With songs, candles, and prayers, twenty-six Saint Mary’s seniors were solemnly honored May 8 as they prepare to serve others worldwide.


Catherine Salyer '11, far right, receives a blessing on May 8
during the first Post-Graduate Service Blessing and Sending
Ceremony in the Regina Hall Chapel.

The students, their loved ones, and several Sisters of the Holy Cross gathered in the quiet chapel of Regina Hall for the first Post-Graduate Service Blessing and Sending Ceremony by Campus Ministry and the Office for Civic and Social Engagement (OCSE). The students will serve in locations ranging from Chicago to the Mississippi delta to Uganda to Central America and Cambodia.

“Our education and our lives have been formed by women living in mission in response to the world around them, women who actively participate in their communities and create new realities,” said guest speaker Allison Beyer ’07. “This is our history, this is our future. This is the legacy to which we are forever connected.” Read her entire speech here.


Allison Beyer '07 delivers a reflection
based on I Corinthians 12:4-7.

Beyer performed service work after graduating from Saint Mary’s. She taught on the Colville Indian Reservation in Omak, Washington, through the Jesuit Volunteer Corps. This year, she will participate in the Maryknoll Bolivia Mission Immersion Program.

“The world, as we well know, has many needs,” Beyer said. “Our brothers and sisters are in need of good education and good educators. In need of healing, well-being, care. In need of clothing, food, shelter, clean water. In need of friendship, jobs, safety, advocacy, empowerment. The needs go on and on. Each of you is responding to this aching of our world by answering the call to give of yourself in service.”

After Beyer’s reflection, each student lit an individual candle from the flame of a central candle. She then spread her light to the candles of loved ones as a sign of hope.

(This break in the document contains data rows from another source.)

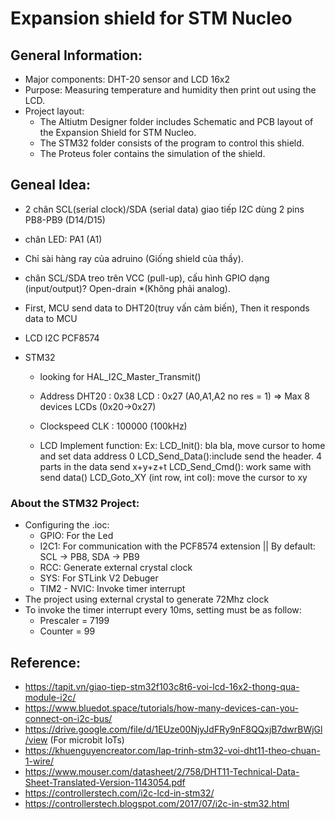 # Expansion shield for STM Nucleo

## General Information:
- Major components: DHT-20 sensor and LCD 16x2
- Purpose: Measuring temperature and humidity then print out using the LCD.
- Project layout:
  - The Altiutm Designer folder includes Schematic and PCB layout of the Expansion Shield for STM Nucleo.
  - The STM32 folder consists of the program to control this shield.
  - The Proteus foler contains the simulation of the shield.

## Geneal Idea:
- 2 chân SCL(serial clock)/SDA (serial data) giao tiếp I2C dùng 2 pins PB8-PB9 (D14/D15)

- chân LED: PA1 (A1)

- Chỉ sài hàng ray của adruino (Giống shield của thầy).

- chân SCL/SDA treo trên VCC (pull-up), cấu hình GPIO dạng (input/output)? Open-drain *(Không phải analog).

- First, MCU send data to DHT20(truy vấn cảm biến), Then it responds data to MCU

- LCD I2C PCF8574

- STM32
  - looking for HAL_I2C_Master_Transmit()

  - Address 
  	DHT20	:	0x38
	  LCD	:	0x27 (A0,A1,A2 no res = 1) =>	Max 8 devices LCDs (0x20->0x27)
  - Clockspeed
	  CLK 	:	100000 (100kHz)	

  - LCD
	  Implement function:
		  Ex:
		    LCD_Init(): bla bla, move cursor to home and set data address 0
		    LCD_Send_Data():include send the header. 4 parts in the data send x+y+z+t
		    LCD_Send_Cmd():	work same with send data()
		    LCD_Goto_XY (int row, int col): move the cursor to xy
		    
### About the STM32 Project:
- Configuring the .ioc:
  - GPIO: For the Led 
  - I2C1: For communication with the PCF8574 extension || By default: SCL -> PB8, SDA -> PB9
  - RCC: Generate external crystal clock
  - SYS: For STLink V2 Debuger
  - TIM2 - NVIC: Invoke timer interrupt
- The project using external crystal to generate 72Mhz clock
- To invoke the timer interrupt every 10ms, setting must be as follow:
  - Prescaler = 7199
  - Counter = 99
		
## Reference:
- https://tapit.vn/giao-tiep-stm32f103c8t6-voi-lcd-16x2-thong-qua-module-i2c/
- https://www.bluedot.space/tutorials/how-many-devices-can-you-connect-on-i2c-bus/
- https://drive.google.com/file/d/1EUze00NjyJdFRy9nF8QQxjB7dwrBWjGl/view (For microbit IoTs)
- https://khuenguyencreator.com/lap-trinh-stm32-voi-dht11-theo-chuan-1-wire/
- https://www.mouser.com/datasheet/2/758/DHT11-Technical-Data-Sheet-Translated-Version-1143054.pdf
- https://controllerstech.com/i2c-lcd-in-stm32/
- https://controllerstech.blogspot.com/2017/07/i2c-in-stm32.html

Lizziey Brown '11 and Carolyne Call, director of the Office
of Civic and Social Engagement, light candles that
symbolize hope.

Judith Fean, director of campus ministry, and Carolyne Call, director of OSCE, presented the students with medals of Blessed Father Basil Moreau, founder of the Sisters of the Holy Cross. The medals, Fean said, represent Moreau’s willingness to travel to the fringes of society and to be changed by those he met. 

She wished the same for the students: “May you go forth with confidence that you will be given what you need and be open to be changed as you join hands as partners in building the kingdom with those you meet.”